## What you should do
Below are the records; copy out every line that holds the word "purple".

Extracted records:
Start of Block
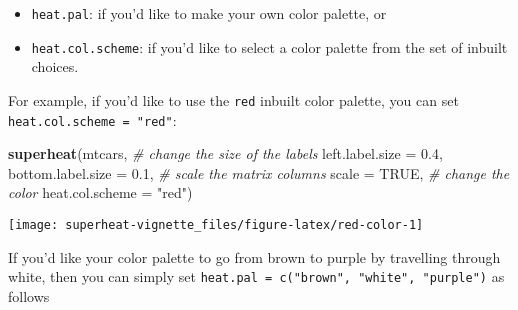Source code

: \documentclass[]{book}
\newenvironment{Shaded}{\begin{snugshade}}{\end{snugshade}}
\newcommand{\KeywordTok}[1]{\textcolor[rgb]{0.13,0.29,0.53}{\textbf{{#1}}}}
\newcommand{\DataTypeTok}[1]{\textcolor[rgb]{0.13,0.29,0.53}{{#1}}}
\newcommand{\FloatTok}[1]{\textcolor[rgb]{0.00,0.00,0.81}{{#1}}}
\newcommand{\StringTok}[1]{\textcolor[rgb]{0.31,0.60,0.02}{{#1}}}
\newcommand{\CommentTok}[1]{\textcolor[rgb]{0.56,0.35,0.01}{\textit{{#1}}}}
\newcommand{\OtherTok}[1]{\textcolor[rgb]{0.56,0.35,0.01}{{#1}}}
\newcommand{\NormalTok}[1]{{#1}}
\theoremstyle{definition}
\theoremstyle{definition}
\theoremstyle{remark}
\begin{document}
\begin{itemize}
\item
  \texttt{heat.pal}: if you'd like to make your own color palette, or
\item
  \texttt{heat.col.scheme}: if you'd like to select a color palette from
  the set of inbuilt choices.
\end{itemize}

For example, if you'd like to use the \texttt{red} inbuilt color
palette, you can set \texttt{heat.col.scheme\ =\ "red"}:

\begin{Shaded}
\begin{Highlighting}[]
\KeywordTok{superheat}\NormalTok{(mtcars,}
          \CommentTok{# change the size of the labels}
          \DataTypeTok{left.label.size =} \FloatTok{0.4}\NormalTok{,}
          \DataTypeTok{bottom.label.size =} \FloatTok{0.1}\NormalTok{,}
          \CommentTok{# scale the matrix columns}
          \DataTypeTok{scale =} \OtherTok{TRUE}\NormalTok{,}
          \CommentTok{# change the color}
          \DataTypeTok{heat.col.scheme =} \StringTok{"red"}\NormalTok{)}
\end{Highlighting}
\end{Shaded}

\begin{center}\texttt{[image: superheat-vignette\_files/figure-latex/red-color-1]} \end{center}

If you'd like your color palette to go from brown to purple by
travelling through white, then you can simply set
\texttt{heat.pal\ =\ c("brown",\ "white",\ "purple")} as follows

\begin{Shaded}
\end{Shaded}
\end{document}
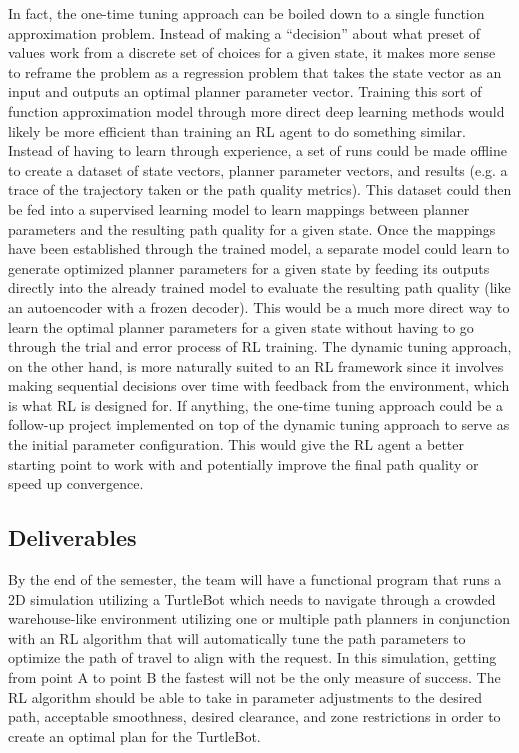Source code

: \documentclass[conference]{IEEEtran}
\begin{document}
        In fact, the one-time tuning approach can be boiled down to a single function approximation problem. Instead of making a ``decision'' about what preset of values work from a discrete set of choices for a given state, it makes more sense to reframe the problem as a regression problem that takes the state vector as an input and outputs an optimal planner parameter vector. Training this sort of function approximation model through more direct deep learning methods would likely be more efficient than training an RL agent to do something similar. Instead of having to learn through experience, a set of runs could be made offline to create a dataset of state vectors, planner parameter vectors, and results (e.g. a trace of the trajectory taken or the path quality metrics). This dataset could then be fed into a supervised learning model to learn mappings between planner parameters and the resulting path quality for a given state. Once the mappings have been established through the trained model, a separate model could learn to generate optimized planner parameters for a given state by feeding its outputs directly into the already trained model to evaluate the resulting path quality (like an autoencoder with a frozen decoder). This would be a much more direct way to learn the optimal planner parameters for a given state without having to go through the trial and error process of RL training. The dynamic tuning approach, on the other hand, is more naturally suited to an RL framework since it involves making sequential decisions over time with feedback from the environment, which is what RL is designed for. If anything, the one-time tuning approach could be a follow-up project implemented on top of the dynamic tuning approach to serve as the initial parameter configuration. This would give the RL agent a better starting point to work with and potentially improve the final path quality or speed up convergence.

    \subsection{Deliverables}
    By the end of the semester, the team will have a functional program that runs a 2D simulation utilizing a TurtleBot which needs to navigate through a crowded warehouse-like environment utilizing one or multiple path planners in conjunction with an RL algorithm that will automatically tune the path parameters to optimize the path of travel to align with the request. In this simulation, getting from point A to point B the fastest will not be the only measure of success. The RL algorithm should be able to take in parameter adjustments to the desired path, acceptable smoothness, desired clearance, and zone restrictions in order to create an optimal plan for the TurtleBot.
\end{document}
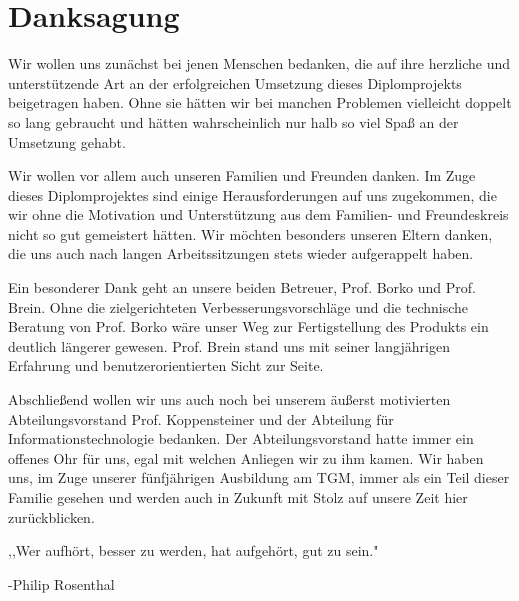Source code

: \section*{Danksagung}
\cfoot{}
Wir wollen uns zunächst bei jenen Menschen bedanken, die auf ihre herzliche und unterstützende Art an der erfolgreichen Umsetzung dieses Diplomprojekts beigetragen haben. Ohne sie hätten wir bei manchen Problemen vielleicht doppelt so lang gebraucht und hätten wahrscheinlich nur halb so viel Spaß an der Umsetzung gehabt.

Wir wollen vor allem auch unseren Familien und Freunden danken. Im Zuge dieses Diplomprojektes sind einige Herausforderungen auf uns zugekommen, die wir ohne die Motivation und Unterstützung aus dem Familien- und Freundeskreis nicht so gut gemeistert hätten. Wir möchten besonders unseren Eltern danken, die uns auch nach langen Arbeitssitzungen stets wieder aufgerappelt haben.

Ein besonderer Dank geht an unsere beiden Betreuer, Prof. Borko und Prof. Brein. Ohne die zielgerichteten Verbesserungsvorschläge und die technische Beratung von Prof. Borko wäre unser Weg zur Fertigstellung des Produkts ein deutlich längerer gewesen. Prof. Brein stand uns mit seiner langjährigen Erfahrung und benutzerorientierten Sicht zur Seite.

Abschließend wollen wir uns auch noch bei unserem äußerst motivierten Abteilungsvorstand Prof. Koppensteiner und der Abteilung für Informationstechnologie bedanken. Der Abteilungsvorstand hatte immer ein offenes Ohr für uns, egal mit welchen Anliegen wir zu ihm kamen. Wir haben uns, im Zuge unserer fünfjährigen Ausbildung am TGM, immer als ein Teil dieser Familie gesehen und werden auch in Zukunft mit Stolz auf unsere Zeit hier zurückblicken.

,,Wer aufhört, besser zu werden, hat aufgehört, gut zu sein."

-Philip Rosenthal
End of Block
## Answer to this problem
If you'd like your color palette to go from brown to purple by
\texttt{heat.pal\ =\ c("brown",\ "white",\ "purple")} as follows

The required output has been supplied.